To assess alternative views on value investing that go beyond simply buying low price to book stocks, we analyze and compare 13 stock screens labeled as “Value” on the American Association for Individual Investors (AAII) website. We compare the performance of the value strategies followed by AAII investors to a simple “low-price” value strategy between 1963 and 2013. We use EBITDA/TEV as our simple low-price value strategy, which has been shown in Gray and Vogel (2012) and Loughran and Wellman (2011) to be the top-performing valuation metric. We find that more complex value strategies on AAII, on average, underperform the simple EBITDA/TEV ratio. However, the “Piotroski High F-Score Screen (FSCORE),” which is a close approximation to the strategy outlined in Piotroski (2000) and Piotroski and So (2012), has similar performance.
For mid and large-cap firms, an annually rebalanced equal-weight portfolio of FSCORE firms earns 16.74% a year, a 0.70 Sharpe Ratio, and a 0.332% monthly 4-factor alpha. These results are similar for a simple EBITDA/TEV value stock screen, which earns 16.52% a year, a 0.65 Sharpe Ratio, and a 0.370% monthly 4-factor alpha. Overall, the evidence suggests that simple value models can perform just as well, if not better, than more complex value models.
The remainder of the paper is organized as follows: Section 1 describes our data; Section 2 presents the results; Section 3 concludes.

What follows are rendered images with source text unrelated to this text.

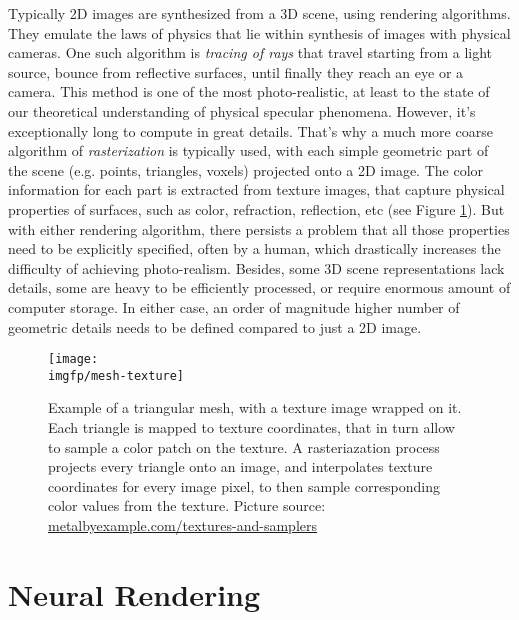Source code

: Typically 2D images are synthesized from a 3D scene, using rendering algorithms. They emulate the laws of physics that lie within synthesis of images with physical cameras. One such algorithm is \textit{tracing of rays} that travel starting from a light source, bounce from reflective surfaces, until finally they reach an eye or a camera. This method is one of the most photo-realistic, at least to the state of our theoretical understanding of physical specular phenomena. However, it's exceptionally long to compute in great details. That's why a much more coarse algorithm of \textit{rasterization} is typically used, with each simple geometric part of the scene (e.g. points, triangles, voxels) projected onto a 2D image. The color information for each part is extracted from texture images, that capture physical properties of surfaces, such as color, refraction, reflection, etc (see Figure \ref{intro:fig:mesh-texture}). But with either rendering algorithm, there persists a problem that all those properties need to be explicitly specified, often by a human, which drastically increases the difficulty of achieving photo-realism. Besides, some 3D scene representations lack details, some are heavy to be efficiently processed, or require enormous amount of computer storage. In either case, an order of magnitude higher number of geometric details needs to be defined compared to just a 2D image. 

\begin{figure}[h!]
	\centering
	\texttt{[image: \\imgfp/mesh-texture]}
	\caption{Example of a triangular mesh, with a texture image wrapped on it. Each triangle is mapped to texture coordinates, that in turn allow to sample a color patch on the texture. A rasteriazation process projects every triangle onto an image, and interpolates texture coordinates for every image pixel, to then sample corresponding color values from the texture. Picture source: \href{https://metalbyexample.com/textures-and-samplers/}{metalbyexample.com/textures-and-samplers}}
	\label{intro:fig:mesh-texture}
\end{figure}


\section{Neural Rendering}\label{intro:nrender}

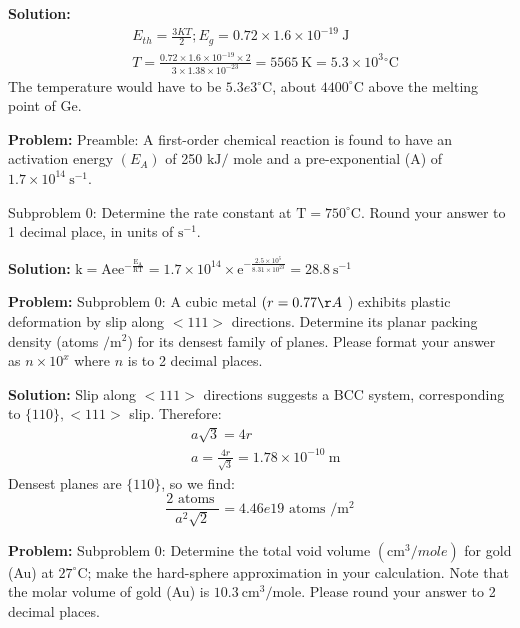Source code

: \documentclass[10pt]{article}
\begin{document}
\textbf{Solution:}
\[
\begin{aligned}
&E_{t h}=\frac{3 K T}{2} ; E_{g}=0.72 \times 1.6 \times 10^{-19} \mathrm{~J} \\
&T=\frac{0.72 \times 1.6 \times 10^{-19} \times 2}{3 \times 1.38 \times 10^{-23}}=5565 \mathrm{~K}=5.3 \times 10^{3}{ }^{\circ} \mathrm{C}
\end{aligned}
\]
The temperature would have to be $\boxed{5.3e3}{ }^{\circ} \mathrm{C}$, about $4400^{\circ} \mathrm{C}$ above the melting point of Ge.


\textbf{Problem:}
Preamble: A first-order chemical reaction is found to have an activation energy $\left(E_{A}\right)$ of 250 $\mathrm{kJ} /$ mole and a pre-exponential (A) of $1.7 \times 10^{14} \mathrm{~s}^{-1}$.

Subproblem 0: Determine the rate constant at $\mathrm{T}=750^{\circ} \mathrm{C}$. Round your answer to 1 decimal place, in units of $\mathrm{s}^{-1}$.


\textbf{Solution:}
$\mathrm{k}=\mathrm{Ae} \mathrm{e}^{-\frac{\mathrm{E}_{\mathrm{A}}}{\mathrm{RT}}}=1.7 \times 10^{14} \times \mathrm{e}^{-\frac{2.5 \times 10^{5}}{8.31 \times 10^{23}}}= \boxed{28.8} \mathrm{~s}^{-1}$


\textbf{Problem:}
Subproblem 0: A cubic metal $(r=0.77 \AA$ ) exhibits plastic deformation by slip along $<111>$ directions. Determine its planar packing density (atoms $/ \mathrm{m}^{2}$) for its densest family of planes. Please format your answer as $n \times 10^x$ where $n$ is to 2 decimal places.


\textbf{Solution:}
Slip along $<111>$ directions suggests a BCC system, corresponding to $\{110\},<111>$ slip. Therefore:
\[
\begin{aligned}
&a \sqrt{3}=4 r \\
&a=\frac{4 r}{\sqrt{3}}=1.78 \times 10^{-10} \mathrm{~m}
\end{aligned}
\]
Densest planes are $\{110\}$, so we find:
\[
\frac{2 \text { atoms }}{a^{2} \sqrt{2}}=\boxed{4.46e19} \text { atoms } / \mathrm{m}^{2}
\]


\textbf{Problem:}
Subproblem 0: Determine the total void volume $(\mathrm{cm}^{3} / mole)$ for gold (Au) at $27^{\circ} \mathrm{C}$; make the hard-sphere approximation in your calculation. Note that the molar volume of gold (Au) is $10.3 \mathrm{~cm}^{3} / \mathrm{mole}$. Please round your answer to 2 decimal places.
\end{document}

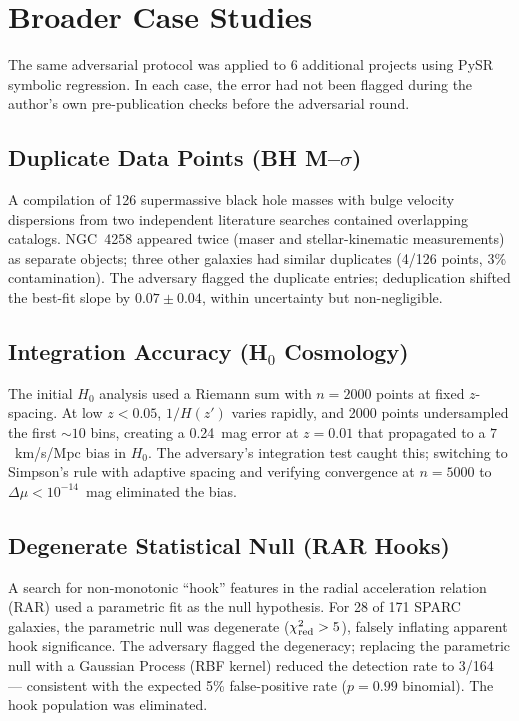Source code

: \documentclass[twocolumn]{aastex631}
\begin{document}
\section{Broader Case Studies}
\label{sec:casestudies}

The same adversarial protocol was applied to 6 additional projects
using PySR symbolic regression.  In each case, the error had not been flagged during the author's own
pre-publication checks before the adversarial round.

\subsection{Duplicate Data Points (BH M--$\sigma$)}
A compilation of 126 supermassive black hole masses with bulge
velocity dispersions from two independent literature searches
contained overlapping catalogs.  NGC~4258 appeared twice (maser and
stellar-kinematic measurements) as separate objects; three other
galaxies had similar duplicates (4/126 points, 3\% contamination).
The adversary flagged the duplicate entries; deduplication shifted the
best-fit slope by $0.07\pm0.04$, within uncertainty but non-negligible.

\subsection{Integration Accuracy (H$_0$ Cosmology)}
The initial $H_0$ analysis used a Riemann sum with $n=2000$ points at
fixed $z$-spacing.  At low $z<0.05$, $1/H(z')$ varies rapidly, and
2000 points undersampled the first $\sim10$ bins, creating a
0.24~mag error at $z=0.01$ that propagated to a $7$~km/s/Mpc bias in
$H_0$.  The adversary's integration test caught this; switching to
Simpson's rule with adaptive spacing and verifying convergence at
$n=5000$ to $\Delta\mu<10^{-14}$~mag eliminated the bias.

\subsection{Degenerate Statistical Null (RAR Hooks)}
A search for non-monotonic ``hook'' features in the radial
acceleration relation (RAR) used a parametric fit as the null
hypothesis.  For 28 of 171 SPARC galaxies, the parametric null was
degenerate ($\chi^2_{\rm red}>5$), falsely inflating apparent hook
significance.  The adversary flagged the degeneracy; replacing the
parametric null with a Gaussian Process (RBF kernel) reduced the
detection rate to 3/164 --- consistent with the expected 5\%
false-positive rate ($p=0.99$ binomial).  The hook population was
eliminated.
\end{document}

Our data sample includes all firms on the New York Stock Exchange (NYSE), American Stock Exchange (AMEX), and NASDAQ with the required data on CRSP and Compustat. The data extend over the time period from July 1, 1963 until December 31, 2013. The sample includes firms with ordinary common equity on CRSP and eliminates all REITS, ADRS, and closed-end funds. AAA historical yields are from Goyal and Welch (2008). Thomson Reuters institutional (13f) holdings database is used for institutional holdings data. CRSP delisting return data is incorporated into the sample using the technique of Beaver, McNichols, and Price (2007). As per the evidence in Beaver, McNichols, and Price (2007), the choice of delisting algorithm might be marginal when assessing market returns, but using their more comprehensive delisting algorithm is very important in the context of assessing extreme value stocks.